I’m reminded of an aphorism that says
If you don’t treat a cold, it lasts seven days. If you do treat it, it lasts a week. I should have remembered that earlier, but since I’m in day six here, that offers some hope.
- It’s been a few days since I mentioned the MCPPA. Joel Rosenberg has the latest, and it looks as though tomorrow might be the day it hits the Senate floor. [mitch]
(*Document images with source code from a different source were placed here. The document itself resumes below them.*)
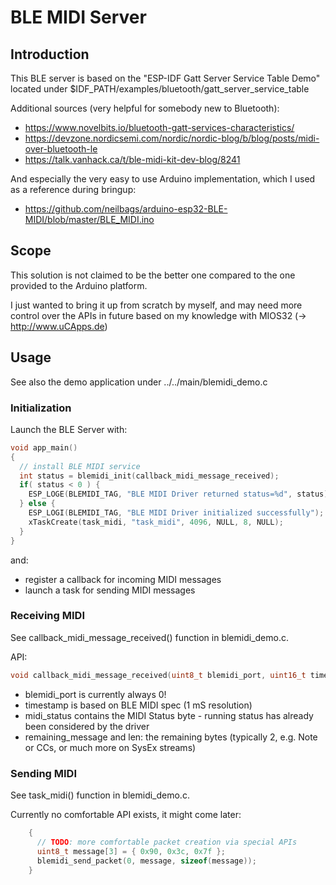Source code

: # BLE MIDI Server

## Introduction

This BLE server is based on the "ESP-IDF Gatt Server Service Table Demo" located under 
$IDF_PATH/examples/bluetooth/gatt_server_service_table

Additional sources (very helpful for somebody new to Bluetooth):

* https://www.novelbits.io/bluetooth-gatt-services-characteristics/
* https://devzone.nordicsemi.com/nordic/nordic-blog/b/blog/posts/midi-over-bluetooth-le
* https://talk.vanhack.ca/t/ble-midi-kit-dev-blog/8241

And especially the very easy to use Arduino implementation, which I used as a reference during bringup:
* https://github.com/neilbags/arduino-esp32-BLE-MIDI/blob/master/BLE_MIDI.ino


## Scope

This solution is not claimed to be the better one compared to the one provided to the Arduino platform.

I just wanted to bring it up from scratch by myself, and may need more control over the APIs in future
based on my knowledge with MIOS32 (-> http://www.uCApps.de)


## Usage

See also the demo application under ../../main/blemidi_demo.c


### Initialization

Launch the BLE Server with:

```c
void app_main()
{
  // install BLE MIDI service
  int status = blemidi_init(callback_midi_message_received);
  if( status < 0 ) {
    ESP_LOGE(BLEMIDI_TAG, "BLE MIDI Driver returned status=%d", status);
  } else {
    ESP_LOGI(BLEMIDI_TAG, "BLE MIDI Driver initialized successfully");
    xTaskCreate(task_midi, "task_midi", 4096, NULL, 8, NULL);    
  }
}
```

and:
* register a callback for incoming MIDI messages
* launch a task for sending MIDI messages


### Receiving MIDI

See callback_midi_message_received() function in blemidi_demo.c.

API:
```c
void callback_midi_message_received(uint8_t blemidi_port, uint16_t timestamp, uint8_t midi_status, uint8_t *remaining_message, size_t len)
```

* blemidi_port is currently always 0!
* timestamp is based on BLE MIDI spec (1 mS resolution)
* midi_status contains the MIDI Status byte - running status has already been considered by the driver
* remaining_message and len: the remaining bytes (typically 2, e.g. Note or CCs, or much more on SysEx streams)


### Sending MIDI

See task_midi() function in blemidi_demo.c.

Currently no comfortable API exists, it might come later:
```c
    {
      // TODO: more comfortable packet creation via special APIs
      uint8_t message[3] = { 0x90, 0x3c, 0x7f };
      blemidi_send_packet(0, message, sizeof(message));
    }
```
- Damn. There’s going to be a special advance screening of Serenity (the movie based on Firefly) on May 26th in twenty cities, including this one. But they’re already sold out, and it doesn’t open until September 30th. Feh.
- Chicago now has a Spycam Force of thirty cameras, soon to be expanded to over two thousand. It seems to be reducing crime, but given Chicago’s history of police abuses, what’s the price in freedom going to be? [wired]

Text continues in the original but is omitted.